Pytorch Implementation of Spiking Neural Networks Calibration, ICML 2021

Overview

SNN_Calibration

Pytorch Implementation of Spiking Neural Networks Calibration, ICML 2021

Feature Comparison of SNN calibration:

Features SNN Direct Training ANN-SNN Conversion SNN Calibration
Accuract (T<100​) High Low High
Scalability to ImageNet Tiny Large Large
Training Speed Slow Fast Fast
# Required Data Full-set
(1.2M For ImageNet)
~1000 ~1000
Inference Speed Fast Slow Fast

Requirements

Pytorch 1.8

For ImageNet experiments, please be sure that you can initialize distributed environments

For CIFAR experiments, one GPU would suffice.

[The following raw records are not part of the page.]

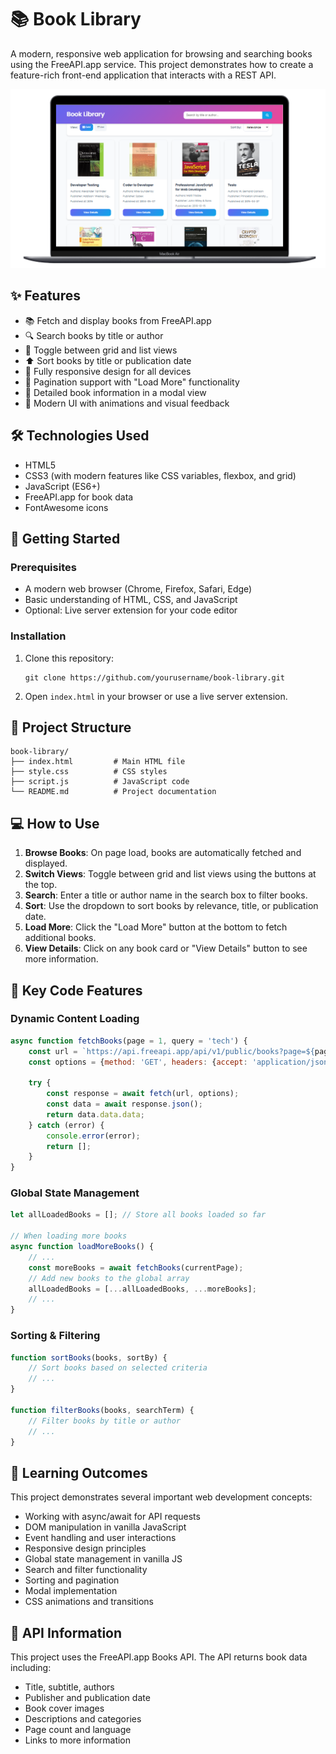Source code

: # 📚 Book Library

A modern, responsive web application for browsing and searching books using the FreeAPI.app service. This project demonstrates how to create a feature-rich front-end application that interacts with a REST API.

![Book Library Laptop View](/Demos/image.png)

## ✨ Features

- 📚 Fetch and display books from FreeAPI.app
- 🔍 Search books by title or author
- 🔄 Toggle between grid and list views
- ⬆️ Sort books by title or publication date
- 📱 Fully responsive design for all devices
- 📄 Pagination support with "Load More" functionality
- 📖 Detailed book information in a modal view
- 🎨 Modern UI with animations and visual feedback

## 🛠️ Technologies Used

- HTML5
- CSS3 (with modern features like CSS variables, flexbox, and grid)
- JavaScript (ES6+)
- FreeAPI.app for book data
- FontAwesome icons

## 🚀 Getting Started

### Prerequisites

- A modern web browser (Chrome, Firefox, Safari, Edge)
- Basic understanding of HTML, CSS, and JavaScript
- Optional: Live server extension for your code editor

### Installation

1. Clone this repository:
   ```
   git clone https://github.com/yourusername/book-library.git
   ```

3. Open `index.html` in your browser or use a live server extension.

## 🔧 Project Structure

```
book-library/
├── index.html         # Main HTML file
├── style.css          # CSS styles
├── script.js          # JavaScript code
└── README.md          # Project documentation
```

## 💻 How to Use

1. **Browse Books**: On page load, books are automatically fetched and displayed.
2. **Switch Views**: Toggle between grid and list views using the buttons at the top.
3. **Search**: Enter a title or author name in the search box to filter books.
4. **Sort**: Use the dropdown to sort books by relevance, title, or publication date.
5. **Load More**: Click the "Load More" button at the bottom to fetch additional books.
6. **View Details**: Click on any book card or "View Details" button to see more information.

## 🌟 Key Code Features

### Dynamic Content Loading

```javascript
async function fetchBooks(page = 1, query = 'tech') {
    const url = `https://api.freeapi.app/api/v1/public/books?page=${page}&limit=8&inc=kind%252Cid%252Cetag%252CvolumeInfo&query=${query}`;
    const options = {method: 'GET', headers: {accept: 'application/json'}};

    try {
        const response = await fetch(url, options);
        const data = await response.json();
        return data.data.data;
    } catch (error) {
        console.error(error);
        return [];
    }
}
```

### Global State Management

```javascript
let allLoadedBooks = []; // Store all books loaded so far

// When loading more books
async function loadMoreBooks() {
    // ...
    const moreBooks = await fetchBooks(currentPage);
    // Add new books to the global array
    allLoadedBooks = [...allLoadedBooks, ...moreBooks];
    // ...
}
```

### Sorting & Filtering

```javascript
function sortBooks(books, sortBy) {
    // Sort books based on selected criteria
    // ...
}

function filterBooks(books, searchTerm) {
    // Filter books by title or author
    // ...
}
```

## 🎯 Learning Outcomes

This project demonstrates several important web development concepts:

- Working with async/await for API requests
- DOM manipulation in vanilla JavaScript
- Event handling and user interactions
- Responsive design principles
- Global state management in vanilla JS
- Search and filter functionality
- Sorting and pagination
- Modal implementation
- CSS animations and transitions

## 📝 API Information

This project uses the FreeAPI.app Books API. The API returns book data including:

- Title, subtitle, authors
- Publisher and publication date
- Book cover images
- Descriptions and categories
- Page count and language
- Links to more information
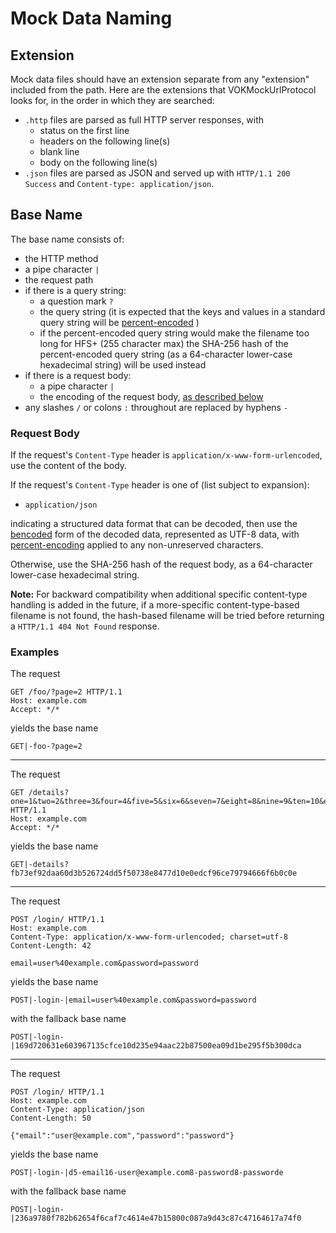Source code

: # Mock Data Naming

## Extension

Mock data files should have an extension separate from any "extension" included from the path.  Here are the extensions that VOKMockUrlProtocol looks for, in the order in which they are searched:

- `.http` files are parsed as full HTTP server responses, with
    -  status on the first line
    -  headers on the following line(s)
    -  blank line
    -  body on the following line(s)
- `.json` files are parsed as JSON and served up with `HTTP/1.1 200 Success` and `Content-type: application/json`.

## Base Name

The base name consists of:

- the HTTP method
- a pipe character `|`
- the request path
- if there is a query string:
	- a question mark `?`
	- the query string (it is expected that the keys and values in a standard query string will be [percent-encoded](http://en.wikipedia.org/wiki/Percent-encoding) )
	- if the percent-encoded query string would make the filename too long for HFS+ (255 character max) the SHA-256 hash of the percent-encoded query string (as a 64-character lower-case hexadecimal string) will be used instead
- if there is a request body:
	- a pipe character `|`
	- the encoding of the request body, [as described below](#request-body)
- any slashes `/` or colons `:` throughout are replaced by hyphens `-`

### Request Body

If the request's `Content-Type` header is `application/x-www-form-urlencoded`, use the content of the body.

If the request's `Content-Type` header is one of (list subject to expansion):

- `application/json`

indicating a structured data format that can be decoded, then use the [bencoded](http://en.wikipedia.org/wiki/Bencode) form of the decoded data, represented as UTF-8 data, with [percent-encoding](http://en.wikipedia.org/wiki/Percent-encoding) applied to any non-unreserved characters.

Otherwise, use the SHA-256 hash of the request body, as a 64-character lower-case hexadecimal string.

**Note:** For backward compatibility when additional specific content-type handling is added in the future, if a more-specific content-type-based filename is not found, the hash-based filename will be tried before returning a `HTTP/1.1 404 Not Found` response.

### Examples

The request

```
GET /foo/?page=2 HTTP/1.1
Host: example.com
Accept: */*

```

yields the base name
```
GET|-foo-?page=2
```

---

The request

```
GET /details?one=1&two=2&three=3&four=4&five=5&six=6&seven=7&eight=8&nine=9&ten=10&eleven=11&twelve=12&thirteen=13&fourteen=14&fifteen=15&sixteen=16&seventeen=17&eighteen=18&nineteen=19&twenty=20&twentyone=21&twntytwo=22&twentythree=23&twentyfour=24&twentyfive=25" HTTP/1.1
Host: example.com
Accept: */*

```

yields the base name
```
GET|-details?fb73ef92daa60d3b526724dd5f50738e8477d10e0edcf96ce79794666f6b0c0e
```

---

The request

```
POST /login/ HTTP/1.1
Host: example.com
Content-Type: application/x-www-form-urlencoded; charset=utf-8
Content-Length: 42

email=user%40example.com&password=password
```

yields the base name
```
POST|-login-|email=user%40example.com&password=password
```
with the fallback base name
```
POST|-login-|169d720631e603967135cfce10d235e94aac22b87500ea09d1be295f5b300dca
```

---

The request

```
POST /login/ HTTP/1.1
Host: example.com
Content-Type: application/json
Content-Length: 50

{"email":"user@example.com","password":"password"}
```

yields the base name
```
POST|-login-|d5-email16-user@example.com8-password8-passworde
```
with the fallback base name
```
POST|-login-|236a9780f782b62654f6caf7c4614e47b15800c087a9d43c87c47164617a74f0
```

Pre-training ANN on CIFAR10&100

Train an ANN model with main_train.py

python CIFAR/main_train.py --dataset CIFAR10 --arch VGG16 --dpath PATH/TO/DATA --usebn

Pre-trained results:

Dataset Model Random Seed Accuracy
CIFAR10 VGG16 1000 95.76
CIFAR10 ResNet-20 1000 95.68
CIFAR100 VGG16 1000 77.98
CIFAR100 ResNet-20 1000 76.52

SNN Calibration on CIFAR10&100

Calibrate an SNN with main_calibration.py.

python CIFAR/main_calibration.py --dataset CIFAR10 --arch VGG16 --T 16 --usebn --calib advanced --dpath PATH/TO/DATA

--T is the time step, --calib is the calibration method, please use none, light, advanced for experiments.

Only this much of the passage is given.